LongmontFYI Logo
LongmontFYI Home
Business Logo

Business Archive


back to archive


Latino real estate market is dynamic

By Tony Kindelspire
The Daily Times-Call

DENVER — The message for the salespeople was simple: Doing business with the growing numbers of Hispanics seeking to become homeowners in this country requires connecting with that community.

The competition for the Hispanic demographic among real estate professionals is justifiably intense: Hispanics are expected to make up 40 percent of the country’s

first-time homebuyers over the next 20 years, according to the Harvard Joint Center for Housing Studies.

“This is an extremely dynamic market, and if you’re not dynamic as well, you’re not

going to be successful,” said John Greenleaf, a spokesman for Cendant Corp., the parent company of real estate companies Century 21, Coldwell Banker and ERA.

Greenleaf was one of the attendees at this week’s fourth annual national Hispanic Marketing Convention and Expo, held for the first time in Denver.

Greenleaf spoke Monday afternoon at a panel discussion on the latest trends in advertising and marketing to this ever-growing demographic.

There are about 38 million Hispanics in the United States, or 13 percent of the population, according to the U.S. Census Bureau. By 2050, the group will represent 25 percent of the population.

The gap between Hispanic homeownership rates and those of Caucasians remains significant, but the number of Latino homeowners is actually growing in percentage faster than the general population. The rate of Hispanic homeownership between 1994 and 2001 grew 16.7 percent, compared with a growth rate of 6.6 percent for Caucasian homeownership.

According to a study by the Tomas Rivera Policy Institute, a think tank affiliated with the University of Southern California, the majority of Latinos surveyed would like to own their own homes but are unsure how to do it. According to the same study, this group’s buying power in 2002 was $580.5 billion.

For real estate brokers and mortgage companies looking to gain a share of this burgeoning demographic, it’s first necessary to understand it, Greenleaf and the other panelists agreed.
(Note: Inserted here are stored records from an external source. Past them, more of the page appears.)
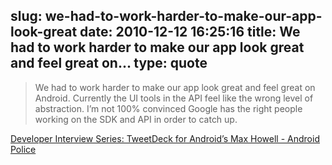 slug: we-had-to-work-harder-to-make-our-app-look-great
date: 2010-12-12 16:25:16
title: We had to work harder to make our app look great and feel great on...
type: quote
---

> We had to work harder to make our app look great and feel great on Android. Currently the UI tools in the API feel like the wrong level of abstraction. I’m not 100% convinced Google has the right people working on the SDK and API in order to catch up.

[Developer Interview Series: TweetDeck for Android’s Max Howell - Android Police](http://www.androidpolice.com/2010/11/14/developer-interview-series-tweetdeck-for-androids-max-howell/)
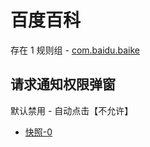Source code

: # 百度百科

存在 1 规则组 - [com.baidu.baike](/src/apps/com.baidu.baike.ts)

## 请求通知权限弹窗

默认禁用 - 自动点击【不允许】

- [快照-0](https://i.gkd.li/import/12755717)
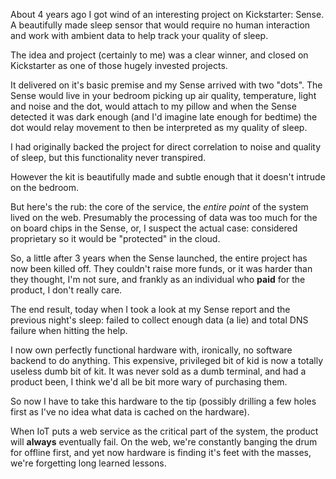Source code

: About 4 years ago I got wind of an interesting project on Kickstarter: Sense. A beautifully made sleep sensor that would require no human interaction and work with ambient data to help track your quality of sleep.

The idea and project (certainly to me) was a clear winner, and closed on Kickstarter as one of those hugely invested projects. 

It delivered on it's basic premise and my Sense arrived with two "dots". The Sense would live in your bedroom picking up air quality, temperature, light and noise and the dot, would attach to my pillow and when the Sense detected it was dark enough (and I'd imagine late enough for bedtime) the dot would relay movement to then be interpreted as my quality of sleep.

I had originally backed the project for direct correlation to noise and quality of sleep, but this functionality never transpired.

However the kit is beautifully made and subtle enough that it doesn't intrude on the bedroom. 

But here's the rub: the core of the service, the *entire point* of the system lived on the web. Presumably the processing of data was too much for the on board chips in the Sense, or, I suspect the actual case: considered proprietary so it would be "protected" in the cloud. 

So, a little after 3 years when the Sense launched, the entire project has now been killed off. They couldn't raise more funds, or it was harder than they thought, I'm not sure, and frankly as an individual who **paid** for the product, I don't really care.

The end result, today when I took a look at my Sense report and the previous night's sleep: failed to collect enough data (a lie) and total DNS failure when hitting the help.

I now own perfectly functional hardware with, ironically, no software backend to do anything. This expensive, privileged bit of kid is now a totally useless dumb bit of kit. It was never sold as a dumb terminal, and had a product been, I think we'd all be bit more wary of purchasing them. 

So now I have to take this hardware to the tip (possibly drilling a few holes first as I've no idea what data is cached on the hardware).

When IoT puts a web service as the critical part of the system, the product will **always** eventually fail. On the web, we're constantly banging the drum for offline first, and yet now hardware is finding it's feet with the masses, we're forgetting long learned lessons. 
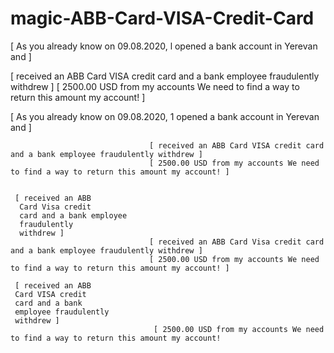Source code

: # magic-ABB-Card-VISA-Credit-Card
[ As you already know on 09.08.2020, l opened a bank account in Yerevan and ]

[ received an ABB Card VISA credit card and a bank employee fraudulently withdrew ]
[ 2500.00 USD from my accounts We need to find a way to return this amount my account! ]

[ As you already
 know on
 09.08.2020, 1
 opened a bank
 account in
 Yerevan and ]
 
 
                                   [ received an ABB Card VISA credit card and a bank employee fraudulently withdrew ]
                                   [ 2500.00 USD from my accounts We need to find a way to return this amount my account! ]
     
     
     [ received an ABB
      Card Visa credit
      card and a bank employee
      fraudulently
      withdrew ]
                                   [ received an ABB Card Visa credit card and a bank employee fraudulently withdrew ]
                                   [ 2500.00 USD from my accounts We need to find a way to return this amount my account! ]
                                   
     [ received an ABB
     Card VISA credit
     card and a bank
     employee fraudulently
     withdrew ]
                                    [ 2500.00 USD from my accounts We need to find a way to return this amount my account!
“It’s not about a 30-second ad; it’s not about a 60-second ad,” said Bill O’Leary, spokesman for Fannie Mae, the second-largest U.S. financial institution. “The answer is much more profound — it begins with education.”

Effectively serving the Hispanic market means knowing the customers, and the panelists agreed that means being aware of what makes them different from other homebuying groups.

For one thing, the average age of the first-time Hispanic homebuyer is 24, according to the National Association of Realtors, while the average age for Caucasians is 32.

Another difference is the very reason people buy a home in the first place. Stuart Kanchuger, who guides Wells Fargo’s efforts in marketing to Latino homebuyers, said that in general, most people’s main goal in buying a home is to build wealth for their retirement.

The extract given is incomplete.